Biochem Biophys Res Commun. 1995 Aug 24;213(3):994-1001. doi: 10.1006/bbrc.1995.2227.
Interactions of Fas (CD95) and its ligand (Fas-L) has been shown to play a pivotal role in T cells receptor (TCR)/CD3 activation-induced cell death via apoptosis. Although several lines of evidence suggest involvement of protein tyrosine kinase (PTK) activity in this process, the role of src family PTK p561ck (lck) is not known. We report here that, contrary to wild type Jurkat, the lck-deficient mutant JCaM is resistant to anti-CD3-induced apoptosis and fails to express Fas-L mRNA upon anti-CD3 treatment. However, both Jurkat and JCaM were found to constitutively express Fas and were equally sensitive to anti-Fas-mediated apoptosis. If stimulated with PMA plus ionomycin, JCaM expressed Fas-L mRNA and underwent apoptosis. These findings indicate that p56lck is required for TCR/CD3-mediated Fas-L induction but not for the transduction of Fas receptor-mediated death signal.
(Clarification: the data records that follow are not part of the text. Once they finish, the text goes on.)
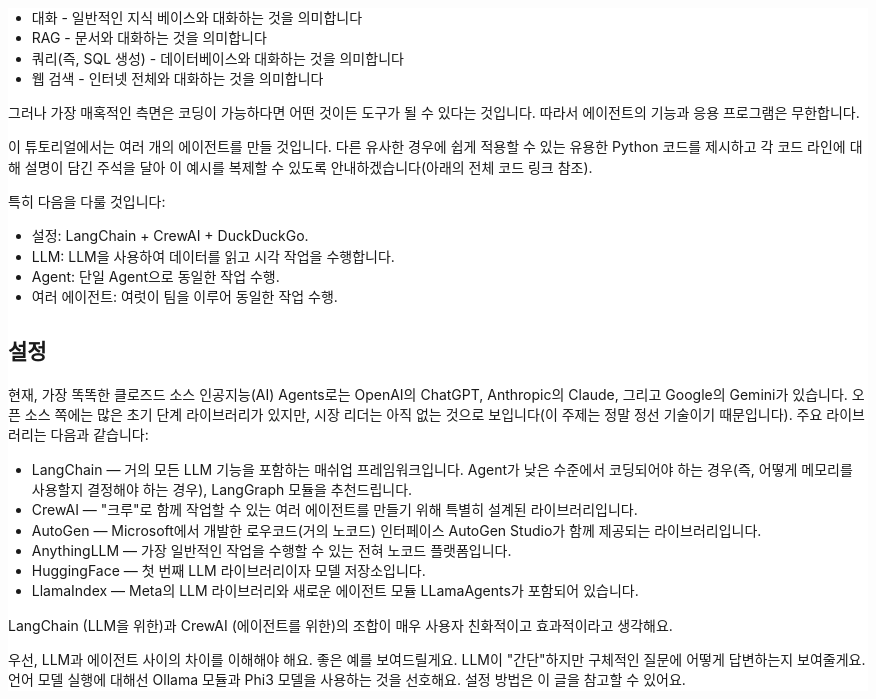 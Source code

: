 - 대화 - 일반적인 지식 베이스와 대화하는 것을 의미합니다
- RAG - 문서와 대화하는 것을 의미합니다
- 쿼리(즉, SQL 생성) - 데이터베이스와 대화하는 것을 의미합니다
- 웹 검색 - 인터넷 전체와 대화하는 것을 의미합니다

그러나 가장 매혹적인 측면은 코딩이 가능하다면 어떤 것이든 도구가 될 수 있다는 것입니다. 따라서 에이전트의 기능과 응용 프로그램은 무한합니다.

이 튜토리얼에서는 여러 개의 에이전트를 만들 것입니다. 다른 유사한 경우에 쉽게 적용할 수 있는 유용한 Python 코드를 제시하고 각 코드 라인에 대해 설명이 담긴 주석을 달아 이 예시를 복제할 수 있도록 안내하겠습니다(아래의 전체 코드 링크 참조).

특히 다음을 다룰 것입니다:


<ins class="adsbygoogle"
     style="display:block"
     data-ad-client="ca-pub-4877378276818686"
     data-ad-slot="1549334788"
     data-ad-format="auto"
     data-full-width-responsive="true"></ins>
<script>
(adsbygoogle = window.adsbygoogle || []).push({});
</script>

- 설정: LangChain + CrewAI + DuckDuckGo.
- LLM: LLM을 사용하여 데이터를 읽고 시각 작업을 수행합니다.
- Agent: 단일 Agent으로 동일한 작업 수행.
- 여러 에이전트: 여럿이 팀을 이루어 동일한 작업 수행.

## 설정

현재, 가장 똑똑한 클로즈드 소스 인공지능(AI) Agents로는 OpenAI의 ChatGPT, Anthropic의 Claude, 그리고 Google의 Gemini가 있습니다. 오픈 소스 쪽에는 많은 초기 단계 라이브러리가 있지만, 시장 리더는 아직 없는 것으로 보입니다(이 주제는 정말 정선 기술이기 때문입니다). 주요 라이브러리는 다음과 같습니다:

- LangChain — 거의 모든 LLM 기능을 포함하는 매쉬업 프레임워크입니다. Agent가 낮은 수준에서 코딩되어야 하는 경우(즉, 어떻게 메모리를 사용할지 결정해야 하는 경우), LangGraph 모듈을 추천드립니다.
- CrewAI — "크루"로 함께 작업할 수 있는 여러 에이전트를 만들기 위해 특별히 설계된 라이브러리입니다.
- AutoGen — Microsoft에서 개발한 로우코드(거의 노코드) 인터페이스 AutoGen Studio가 함께 제공되는 라이브러리입니다.
- AnythingLLM — 가장 일반적인 작업을 수행할 수 있는 전혀 노코드 플랫폼입니다.
- HuggingFace — 첫 번째 LLM 라이브러리이자 모델 저장소입니다.
- LlamaIndex — Meta의 LLM 라이브러리와 새로운 에이전트 모듈 LLamaAgents가 포함되어 있습니다.


<ins class="adsbygoogle"
     style="display:block"
     data-ad-client="ca-pub-4877378276818686"
     data-ad-slot="1549334788"
     data-ad-format="auto"
     data-full-width-responsive="true"></ins>
<script>
(adsbygoogle = window.adsbygoogle || []).push({});
</script>

LangChain (LLM을 위한)과 CrewAI (에이전트를 위한)의 조합이 매우 사용자 친화적이고 효과적이라고 생각해요.

우선, LLM과 에이전트 사이의 차이를 이해해야 해요. 좋은 예를 보여드릴게요. LLM이 "간단"하지만 구체적인 질문에 어떻게 답변하는지 보여줄게요. 언어 모델 실행에 대해선 Ollama 모듈과 Phi3 모델을 사용하는 것을 선호해요. 설정 방법은 이 글을 참고할 수 있어요.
Fas(CD95)与其配体(Fas-L)的相互作用已被证明在T细胞受体(TCR)/CD3激活诱导的细胞凋亡中起关键作用。尽管有几条证据表明蛋白酪氨酸激酶(PTK)活性参与了这一过程,但src家族PTK p561ck(lck)的作用尚不清楚。我们在此报告,与野生型Jurkat相反,lck缺陷型突变体JCaM对抗CD3诱导的凋亡具有抗性,并且在抗CD3处理后未能表达Fas-L mRNA。然而,发现Jurkat和JCaM都组成性表达Fas,并且对抗Fas介导的凋亡同样敏感。如果用佛波酯(PMA)加离子霉素刺激,JCaM表达Fas-L mRNA并发生凋亡。这些发现表明,p56lck是TCR/CD3介导的Fas-L诱导所必需的,但不是Fas受体介导的死亡信号转导所必需的。